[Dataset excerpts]
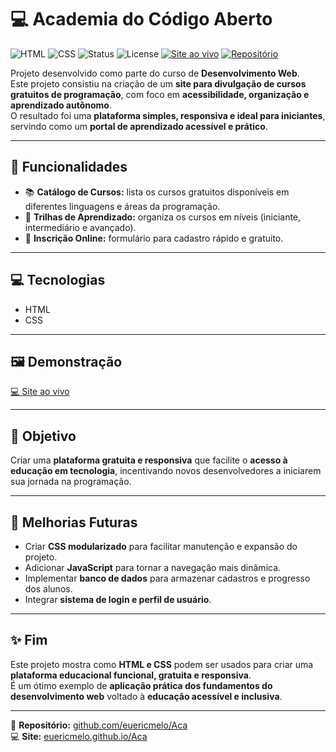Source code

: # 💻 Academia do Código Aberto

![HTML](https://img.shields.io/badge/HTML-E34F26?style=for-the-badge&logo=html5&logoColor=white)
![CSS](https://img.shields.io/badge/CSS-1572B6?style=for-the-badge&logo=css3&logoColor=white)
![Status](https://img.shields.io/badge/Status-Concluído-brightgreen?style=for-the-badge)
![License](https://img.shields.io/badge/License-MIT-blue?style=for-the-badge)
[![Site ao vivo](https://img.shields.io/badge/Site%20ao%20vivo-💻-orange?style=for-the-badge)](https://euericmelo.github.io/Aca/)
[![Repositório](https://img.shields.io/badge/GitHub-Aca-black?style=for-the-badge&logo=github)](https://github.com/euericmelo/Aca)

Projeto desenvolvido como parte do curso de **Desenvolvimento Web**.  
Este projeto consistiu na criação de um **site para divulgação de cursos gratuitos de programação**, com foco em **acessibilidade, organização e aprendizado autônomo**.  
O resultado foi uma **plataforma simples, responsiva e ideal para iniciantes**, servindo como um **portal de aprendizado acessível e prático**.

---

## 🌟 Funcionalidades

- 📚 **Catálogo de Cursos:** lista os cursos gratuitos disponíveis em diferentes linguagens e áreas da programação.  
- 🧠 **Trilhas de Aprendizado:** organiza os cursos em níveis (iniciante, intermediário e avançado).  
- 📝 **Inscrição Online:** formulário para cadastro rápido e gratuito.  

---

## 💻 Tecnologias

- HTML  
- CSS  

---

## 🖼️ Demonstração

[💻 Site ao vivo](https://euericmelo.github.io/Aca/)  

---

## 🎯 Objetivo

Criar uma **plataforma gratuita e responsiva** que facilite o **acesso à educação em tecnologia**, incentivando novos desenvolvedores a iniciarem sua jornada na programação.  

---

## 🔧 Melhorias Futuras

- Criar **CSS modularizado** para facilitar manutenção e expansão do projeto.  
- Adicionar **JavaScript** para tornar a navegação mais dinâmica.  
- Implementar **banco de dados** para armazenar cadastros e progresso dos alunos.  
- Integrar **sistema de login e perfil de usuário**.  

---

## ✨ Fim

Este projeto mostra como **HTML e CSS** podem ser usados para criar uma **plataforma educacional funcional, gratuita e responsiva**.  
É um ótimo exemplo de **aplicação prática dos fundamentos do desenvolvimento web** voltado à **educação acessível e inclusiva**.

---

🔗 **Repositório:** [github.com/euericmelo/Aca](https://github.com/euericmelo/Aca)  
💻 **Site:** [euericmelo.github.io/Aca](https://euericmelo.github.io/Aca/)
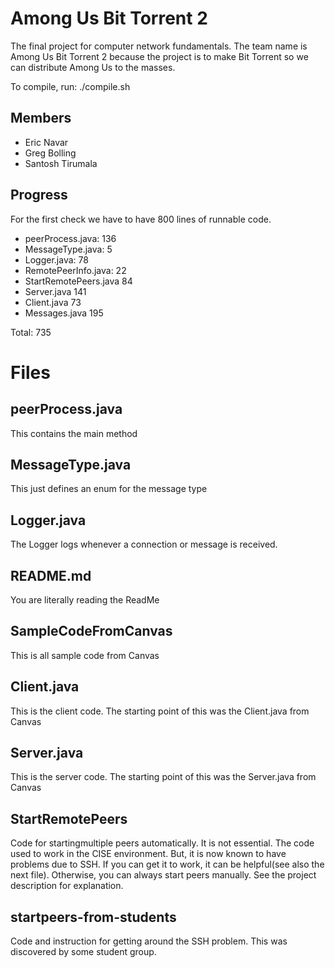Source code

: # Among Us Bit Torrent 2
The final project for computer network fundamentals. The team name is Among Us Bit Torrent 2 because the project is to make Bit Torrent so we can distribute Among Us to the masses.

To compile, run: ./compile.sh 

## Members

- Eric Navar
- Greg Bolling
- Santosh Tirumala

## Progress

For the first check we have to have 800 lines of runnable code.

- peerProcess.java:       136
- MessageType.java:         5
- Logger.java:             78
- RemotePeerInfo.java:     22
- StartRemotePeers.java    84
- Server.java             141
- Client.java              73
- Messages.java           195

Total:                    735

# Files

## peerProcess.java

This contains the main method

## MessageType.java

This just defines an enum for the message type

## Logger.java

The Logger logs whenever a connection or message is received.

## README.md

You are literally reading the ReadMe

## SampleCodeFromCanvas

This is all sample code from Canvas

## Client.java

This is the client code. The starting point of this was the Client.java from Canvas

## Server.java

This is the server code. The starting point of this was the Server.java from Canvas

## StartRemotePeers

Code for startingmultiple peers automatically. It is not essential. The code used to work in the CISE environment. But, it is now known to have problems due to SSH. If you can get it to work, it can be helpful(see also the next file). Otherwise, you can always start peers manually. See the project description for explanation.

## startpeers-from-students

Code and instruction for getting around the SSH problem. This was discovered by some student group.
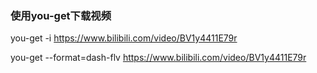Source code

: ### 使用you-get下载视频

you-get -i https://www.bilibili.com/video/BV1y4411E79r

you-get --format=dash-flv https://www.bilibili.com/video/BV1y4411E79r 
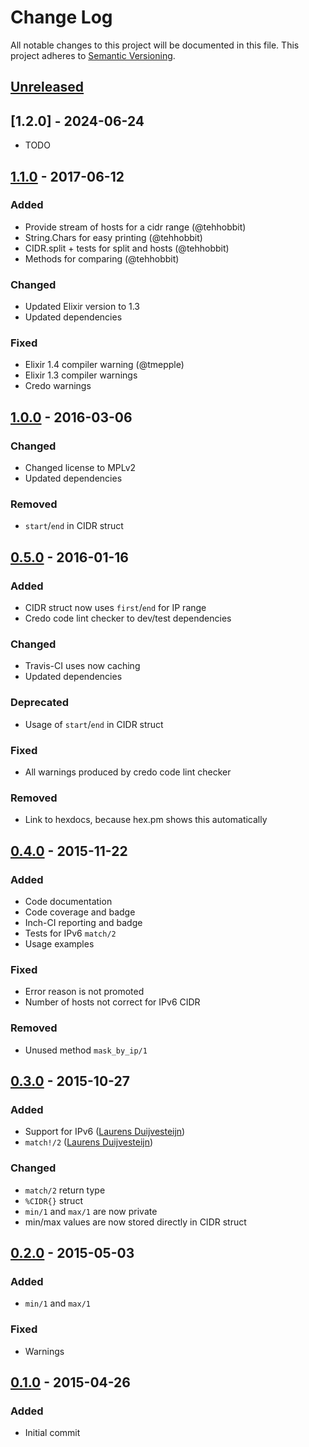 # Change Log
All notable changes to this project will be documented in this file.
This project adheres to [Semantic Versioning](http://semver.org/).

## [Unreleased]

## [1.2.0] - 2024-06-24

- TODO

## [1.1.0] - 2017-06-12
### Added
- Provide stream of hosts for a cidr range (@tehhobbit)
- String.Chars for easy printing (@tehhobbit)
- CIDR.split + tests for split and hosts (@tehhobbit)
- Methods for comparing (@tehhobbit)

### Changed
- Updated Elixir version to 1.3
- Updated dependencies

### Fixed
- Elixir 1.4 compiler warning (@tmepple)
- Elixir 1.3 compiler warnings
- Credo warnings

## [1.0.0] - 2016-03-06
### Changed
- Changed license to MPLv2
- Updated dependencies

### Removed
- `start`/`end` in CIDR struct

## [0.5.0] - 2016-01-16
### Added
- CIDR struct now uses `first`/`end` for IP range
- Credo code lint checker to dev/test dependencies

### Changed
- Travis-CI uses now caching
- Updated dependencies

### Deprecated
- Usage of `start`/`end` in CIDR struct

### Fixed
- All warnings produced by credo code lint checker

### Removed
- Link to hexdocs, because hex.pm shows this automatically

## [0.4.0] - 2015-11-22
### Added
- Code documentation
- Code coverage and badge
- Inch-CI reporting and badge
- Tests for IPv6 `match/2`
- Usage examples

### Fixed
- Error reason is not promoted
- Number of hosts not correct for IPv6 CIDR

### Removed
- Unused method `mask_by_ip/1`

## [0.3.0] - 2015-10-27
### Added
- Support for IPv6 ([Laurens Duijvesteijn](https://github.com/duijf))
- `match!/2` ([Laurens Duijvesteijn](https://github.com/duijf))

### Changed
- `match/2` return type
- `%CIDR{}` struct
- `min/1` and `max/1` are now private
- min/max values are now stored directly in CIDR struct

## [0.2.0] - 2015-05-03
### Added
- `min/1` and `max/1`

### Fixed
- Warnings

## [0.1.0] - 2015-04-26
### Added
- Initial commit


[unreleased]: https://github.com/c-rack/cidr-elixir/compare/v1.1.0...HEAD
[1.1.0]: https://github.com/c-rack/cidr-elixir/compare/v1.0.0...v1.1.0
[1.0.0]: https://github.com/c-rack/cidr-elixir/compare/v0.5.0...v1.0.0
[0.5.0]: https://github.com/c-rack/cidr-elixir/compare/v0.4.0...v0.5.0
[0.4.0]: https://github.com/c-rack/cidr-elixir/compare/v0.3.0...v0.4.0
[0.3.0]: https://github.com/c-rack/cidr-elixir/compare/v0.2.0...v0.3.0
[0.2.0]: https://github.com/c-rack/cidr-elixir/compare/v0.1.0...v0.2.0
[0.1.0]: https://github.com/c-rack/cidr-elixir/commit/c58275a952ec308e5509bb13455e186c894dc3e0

INSTRUCTIONS TO FOLLOW:
Please return the records above exactly as written, dropping every picture.

TASK RESPONSE:
Source code

: # 💻 Academia do Código Aberto

![HTML](https://img.shields.io/badge/HTML-E34F26?style=for-the-badge&logo=html5&logoColor=white)
![CSS](https://img.shields.io/badge/CSS-1572B6?style=for-the-badge&logo=css3&logoColor=white)
![Status](https://img.shields.io/badge/Status-Concluído-brightgreen?style=for-the-badge)
![License](https://img.shields.io/badge/License-MIT-blue?style=for-the-badge)
[![Site ao vivo](https://img.shields.io/badge/Site%20ao%20vivo-💻-orange?style=for-the-badge)](https://euericmelo.github.io/Aca/)
[![Repositório](https://img.shields.io/badge/GitHub-Aca-black?style=for-the-badge&logo=github)](https://github.com/euericmelo/Aca)

Projeto desenvolvido como parte do curso de **Desenvolvimento Web**.  
Este projeto consistiu na criação de um **site para divulgação de cursos gratuitos de programação**, com foco em **acessibilidade, organização e aprendizado autônomo**.  
O resultado foi uma **plataforma simples, responsiva e ideal para iniciantes**, servindo como um **portal de aprendizado acessível e prático**.

---

## 🌟 Funcionalidades

- 📚 **Catálogo de Cursos:** lista os cursos gratuitos disponíveis em diferentes linguagens e áreas da programação.  
- 🧠 **Trilhas de Aprendizado:** organiza os cursos em níveis (iniciante, intermediário e avançado).  
- 📝 **Inscrição Online:** formulário para cadastro rápido e gratuito.  

---

## 💻 Tecnologias

- HTML  
- CSS  

---

## 🖼️ Demonstração

[💻 Site ao vivo](https://euericmelo.github.io/Aca/)  

---

## 🎯 Objetivo

Criar uma **plataforma gratuita e responsiva** que facilite o **acesso à educação em tecnologia**, incentivando novos desenvolvedores a iniciarem sua jornada na programação.  

---

## 🔧 Melhorias Futuras

- Criar **CSS modularizado** para facilitar manutenção e expansão do projeto.  
- Adicionar **JavaScript** para tornar a navegação mais dinâmica.  
- Implementar **banco de dados** para armazenar cadastros e progresso dos alunos.  
- Integrar **sistema de login e perfil de usuário**.  

---

## ✨ Fim

Este projeto mostra como **HTML e CSS** podem ser usados para criar uma **plataforma educacional funcional, gratuita e responsiva**.  
É um ótimo exemplo de **aplicação prática dos fundamentos do desenvolvimento web** voltado à **educação acessível e inclusiva**.

---

🔗 **Repositório:** [github.com/euericmelo/Aca](https://github.com/euericmelo/Aca)  
💻 **Site:** [euericmelo.github.io/Aca](https://euericmelo.github.io/Aca/)
Source code

: # Among Us Bit Torrent 2
The final project for computer network fundamentals. The team name is Among Us Bit Torrent 2 because the project is to make Bit Torrent so we can distribute Among Us to the masses.

To compile, run: ./compile.sh 

## Members

- Eric Navar
- Greg Bolling
- Santosh Tirumala

## Progress

For the first check we have to have 800 lines of runnable code.

- peerProcess.java:       136
- MessageType.java:         5
- Logger.java:             78
- RemotePeerInfo.java:     22
- StartRemotePeers.java    84
- Server.java             141
- Client.java              73
- Messages.java           195

Total:                    735

# Files

## peerProcess.java

This contains the main method

## MessageType.java

This just defines an enum for the message type

## Logger.java

The Logger logs whenever a connection or message is received.

## README.md

You are literally reading the ReadMe

## SampleCodeFromCanvas

This is all sample code from Canvas

## Client.java

This is the client code. The starting point of this was the Client.java from Canvas

## Server.java

This is the server code. The starting point of this was the Server.java from Canvas

## StartRemotePeers

Code for startingmultiple peers automatically. It is not essential. The code used to work in the CISE environment. But, it is now known to have problems due to SSH. If you can get it to work, it can be helpful(see also the next file). Otherwise, you can always start peers manually. See the project description for explanation.

## startpeers-from-students

Code and instruction for getting around the SSH problem. This was discovered by some student group.
Source code

: ### 使用you-get下载视频

you-get -i https://www.bilibili.com/video/BV1y4411E79r

you-get --format=dash-flv https://www.bilibili.com/video/BV1y4411E79r 
 # Change Log
All notable changes to this project will be documented in this file.
This project adheres to [Semantic Versioning](http://semver.org/).

## [Unreleased]

## [1.2.0] - 2024-06-24

- TODO

## [1.1.0] - 2017-06-12
### Added
- Provide stream of hosts for a cidr range (@tehhobbit)
- String.Chars for easy printing (@tehhobbit)
- CIDR.split + tests for split and hosts (@tehhobbit)
- Methods for comparing (@tehhobbit)

### Changed
- Updated Elixir version to 1.3
- Updated dependencies

### Fixed
- Elixir 1.4 compiler warning (@tmepple)
- Elixir 1.3 compiler warnings
- Credo warnings

## [1.0.0] - 2016-03-06
### Changed
- Changed license to MPLv2
- Updated dependencies

### Removed
- `start`/`end` in CIDR struct

## [0.5.0] - 2016-01-16
### Added
- CIDR struct now uses `first`/`end` for IP range
- Credo code lint checker to dev/test dependencies

### Changed
- Travis-CI uses now caching
- Updated dependencies

### Deprecated
- Usage of `start`/`end` in CIDR struct

### Fixed
- All warnings produced by credo code lint checker

### Removed
- Link to hexdocs, because hex.pm shows this automatically

## [0.4.0] - 2015-11-22
### Added
- Code documentation
- Code coverage and badge
- Inch-CI reporting and badge
- Tests for IPv6 `match/2`
- Usage examples

### Fixed
- Error reason is not promoted
- Number of hosts not correct for IPv6 CIDR

### Removed
- Unused method `mask_by_ip/1`

## [0.3.0] - 2015-10-27
### Added
- Support for IPv6 ([Laurens Duijvesteijn](https://github.com/duijf))
- `match!/2` ([Laurens Duijvesteijn](https://github.com/duijf))

### Changed
- `match/2` return type
- `%CIDR{}` struct
- `min/1` and `max/1` are now private
- min/max values are now stored directly in CIDR struct

## [0.2.0] - 2015-05-03
### Added
- `min/1` and `max/1`

### Fixed
- Warnings

## [0.1.0] - 2015-04-26
### Added
- Initial commit


[unreleased]: https://github.com/c-rack/cidr-elixir/compare/v1.1.0...HEAD
[1.1.0]: https://github.com/c-rack/cidr-elixir/compare/v1.0.0...v1.1.0
[1.0.0]: https://github.com/c-rack/cidr-elixir/compare/v0.5.0...v1.0.0
[0.5.0]: https://github.com/c-rack/cidr-elixir/compare/v0.4.0...v0.5.0
[0.4.0]: https://github.com/c-rack/cidr-elixir/compare/v0.3.0...v0.4.0
[0.3.0]: https://github.com/c-rack/cidr-elixir/compare/v0.2.0...v0.3.0
[0.2.0]: https://github.com/c-rack/cidr-elixir/compare/v0.1.0...v0.2.0
[0.1.0]: https://github.com/c-rack/cidr-elixir/commit/c58275a952ec308e5509bb13455e186c894dc3e0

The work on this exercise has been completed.